= Task instructions =
Word for word, restate the lines of the data from the first through the one containing "headless = true", and nothing else.

[Stored entries]
----------

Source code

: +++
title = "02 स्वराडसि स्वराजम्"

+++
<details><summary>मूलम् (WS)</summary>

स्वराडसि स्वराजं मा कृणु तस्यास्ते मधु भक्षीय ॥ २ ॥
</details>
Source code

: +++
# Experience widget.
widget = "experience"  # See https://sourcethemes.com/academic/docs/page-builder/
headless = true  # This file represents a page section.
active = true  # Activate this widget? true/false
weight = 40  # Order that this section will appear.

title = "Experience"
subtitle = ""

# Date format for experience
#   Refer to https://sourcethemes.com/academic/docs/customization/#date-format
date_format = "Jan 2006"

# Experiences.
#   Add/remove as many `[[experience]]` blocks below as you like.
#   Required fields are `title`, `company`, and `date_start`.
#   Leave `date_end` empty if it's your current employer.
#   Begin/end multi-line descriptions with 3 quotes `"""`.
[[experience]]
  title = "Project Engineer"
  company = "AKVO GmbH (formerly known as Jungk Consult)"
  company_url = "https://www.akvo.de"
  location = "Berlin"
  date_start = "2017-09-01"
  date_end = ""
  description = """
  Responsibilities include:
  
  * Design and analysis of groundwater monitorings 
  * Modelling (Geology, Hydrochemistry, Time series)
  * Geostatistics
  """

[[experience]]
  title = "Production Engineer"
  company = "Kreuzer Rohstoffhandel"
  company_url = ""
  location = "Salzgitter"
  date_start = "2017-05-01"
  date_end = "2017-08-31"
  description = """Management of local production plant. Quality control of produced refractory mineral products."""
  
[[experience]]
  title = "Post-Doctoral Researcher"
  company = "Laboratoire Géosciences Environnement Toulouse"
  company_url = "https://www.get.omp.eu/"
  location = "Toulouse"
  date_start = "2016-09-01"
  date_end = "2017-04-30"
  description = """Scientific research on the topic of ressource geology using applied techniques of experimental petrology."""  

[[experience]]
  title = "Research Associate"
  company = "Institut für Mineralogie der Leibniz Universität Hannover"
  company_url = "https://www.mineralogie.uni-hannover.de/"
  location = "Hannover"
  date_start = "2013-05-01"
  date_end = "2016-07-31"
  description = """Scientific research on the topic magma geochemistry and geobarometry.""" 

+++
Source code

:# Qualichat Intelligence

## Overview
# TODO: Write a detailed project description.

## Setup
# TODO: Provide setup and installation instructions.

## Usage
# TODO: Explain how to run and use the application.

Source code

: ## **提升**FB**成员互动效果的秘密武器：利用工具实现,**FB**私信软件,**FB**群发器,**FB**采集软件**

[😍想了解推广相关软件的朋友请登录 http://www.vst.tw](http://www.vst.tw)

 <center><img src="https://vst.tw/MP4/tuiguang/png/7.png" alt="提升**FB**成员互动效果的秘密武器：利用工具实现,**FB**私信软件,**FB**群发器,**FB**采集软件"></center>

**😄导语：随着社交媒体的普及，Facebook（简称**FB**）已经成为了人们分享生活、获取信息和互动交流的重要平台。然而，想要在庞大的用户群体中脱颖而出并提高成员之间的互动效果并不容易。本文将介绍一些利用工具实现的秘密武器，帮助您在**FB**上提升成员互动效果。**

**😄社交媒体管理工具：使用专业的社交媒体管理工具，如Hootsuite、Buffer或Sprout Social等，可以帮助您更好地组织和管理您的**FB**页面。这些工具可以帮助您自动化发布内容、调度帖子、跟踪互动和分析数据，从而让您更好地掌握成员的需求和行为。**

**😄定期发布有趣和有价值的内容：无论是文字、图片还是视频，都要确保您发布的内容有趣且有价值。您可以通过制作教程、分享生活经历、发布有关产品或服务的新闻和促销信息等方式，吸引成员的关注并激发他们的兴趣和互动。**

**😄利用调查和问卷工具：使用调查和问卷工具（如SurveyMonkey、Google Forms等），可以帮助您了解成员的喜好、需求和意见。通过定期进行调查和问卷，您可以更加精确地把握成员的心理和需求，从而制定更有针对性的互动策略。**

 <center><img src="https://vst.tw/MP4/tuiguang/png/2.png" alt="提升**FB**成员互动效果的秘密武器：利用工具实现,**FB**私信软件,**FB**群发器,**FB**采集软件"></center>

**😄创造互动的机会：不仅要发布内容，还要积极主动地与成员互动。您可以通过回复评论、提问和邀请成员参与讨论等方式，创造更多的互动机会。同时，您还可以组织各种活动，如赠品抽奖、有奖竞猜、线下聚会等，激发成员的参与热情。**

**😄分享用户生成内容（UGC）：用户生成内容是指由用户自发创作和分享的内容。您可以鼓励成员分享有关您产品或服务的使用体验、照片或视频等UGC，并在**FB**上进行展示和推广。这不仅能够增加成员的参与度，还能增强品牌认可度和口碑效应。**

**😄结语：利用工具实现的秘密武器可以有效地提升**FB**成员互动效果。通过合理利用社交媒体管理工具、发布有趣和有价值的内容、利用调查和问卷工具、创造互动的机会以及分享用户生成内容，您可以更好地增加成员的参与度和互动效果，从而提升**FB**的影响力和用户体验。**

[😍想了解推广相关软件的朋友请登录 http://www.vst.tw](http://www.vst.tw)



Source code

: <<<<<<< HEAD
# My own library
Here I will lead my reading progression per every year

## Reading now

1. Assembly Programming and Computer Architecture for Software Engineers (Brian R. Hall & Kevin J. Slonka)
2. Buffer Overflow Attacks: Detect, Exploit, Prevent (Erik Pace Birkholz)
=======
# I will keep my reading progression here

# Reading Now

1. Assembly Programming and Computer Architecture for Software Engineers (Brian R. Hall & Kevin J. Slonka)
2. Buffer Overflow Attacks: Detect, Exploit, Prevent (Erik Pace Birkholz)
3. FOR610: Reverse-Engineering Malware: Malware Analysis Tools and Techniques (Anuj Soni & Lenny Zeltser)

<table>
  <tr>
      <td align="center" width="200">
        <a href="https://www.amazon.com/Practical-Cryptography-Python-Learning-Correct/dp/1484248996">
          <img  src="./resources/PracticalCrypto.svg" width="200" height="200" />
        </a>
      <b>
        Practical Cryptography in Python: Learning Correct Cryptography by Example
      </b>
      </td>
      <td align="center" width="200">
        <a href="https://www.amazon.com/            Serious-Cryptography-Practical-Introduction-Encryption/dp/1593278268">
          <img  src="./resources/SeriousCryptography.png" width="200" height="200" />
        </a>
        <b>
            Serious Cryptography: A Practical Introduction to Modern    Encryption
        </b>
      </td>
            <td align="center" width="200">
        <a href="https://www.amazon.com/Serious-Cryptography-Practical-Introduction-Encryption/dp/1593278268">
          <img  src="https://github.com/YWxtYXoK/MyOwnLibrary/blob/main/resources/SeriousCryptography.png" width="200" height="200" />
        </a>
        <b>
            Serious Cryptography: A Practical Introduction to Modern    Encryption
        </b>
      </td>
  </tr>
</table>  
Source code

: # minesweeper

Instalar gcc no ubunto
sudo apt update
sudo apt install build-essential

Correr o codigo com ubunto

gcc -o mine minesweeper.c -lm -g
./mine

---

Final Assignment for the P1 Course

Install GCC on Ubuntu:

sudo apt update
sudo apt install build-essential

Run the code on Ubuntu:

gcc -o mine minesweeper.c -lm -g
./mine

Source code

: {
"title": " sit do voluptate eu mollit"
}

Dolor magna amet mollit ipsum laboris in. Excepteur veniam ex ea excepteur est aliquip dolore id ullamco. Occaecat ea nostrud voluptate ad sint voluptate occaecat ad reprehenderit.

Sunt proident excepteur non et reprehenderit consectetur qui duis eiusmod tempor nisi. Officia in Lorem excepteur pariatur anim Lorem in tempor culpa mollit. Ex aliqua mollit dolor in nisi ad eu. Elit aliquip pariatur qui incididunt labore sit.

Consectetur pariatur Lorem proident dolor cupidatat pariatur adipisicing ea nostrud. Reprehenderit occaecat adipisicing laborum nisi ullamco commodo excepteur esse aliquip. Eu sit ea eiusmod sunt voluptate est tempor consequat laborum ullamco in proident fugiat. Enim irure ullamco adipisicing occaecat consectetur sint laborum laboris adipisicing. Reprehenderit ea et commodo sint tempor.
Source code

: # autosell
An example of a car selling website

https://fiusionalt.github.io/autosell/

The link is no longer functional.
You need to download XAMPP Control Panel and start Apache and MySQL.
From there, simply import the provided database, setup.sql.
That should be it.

----------

= Answer to this exercise =
Source code

: +++
title = "02 स्वराडसि स्वराजम्"

+++
<details><summary>मूलम् (WS)</summary>

स्वराडसि स्वराजं मा कृणु तस्यास्ते मधु भक्षीय ॥ २ ॥
</details>
Source code

: +++
# Experience widget.
widget = "experience"  # See https://sourcethemes.com/academic/docs/page-builder/
headless = true  # This file represents a page section.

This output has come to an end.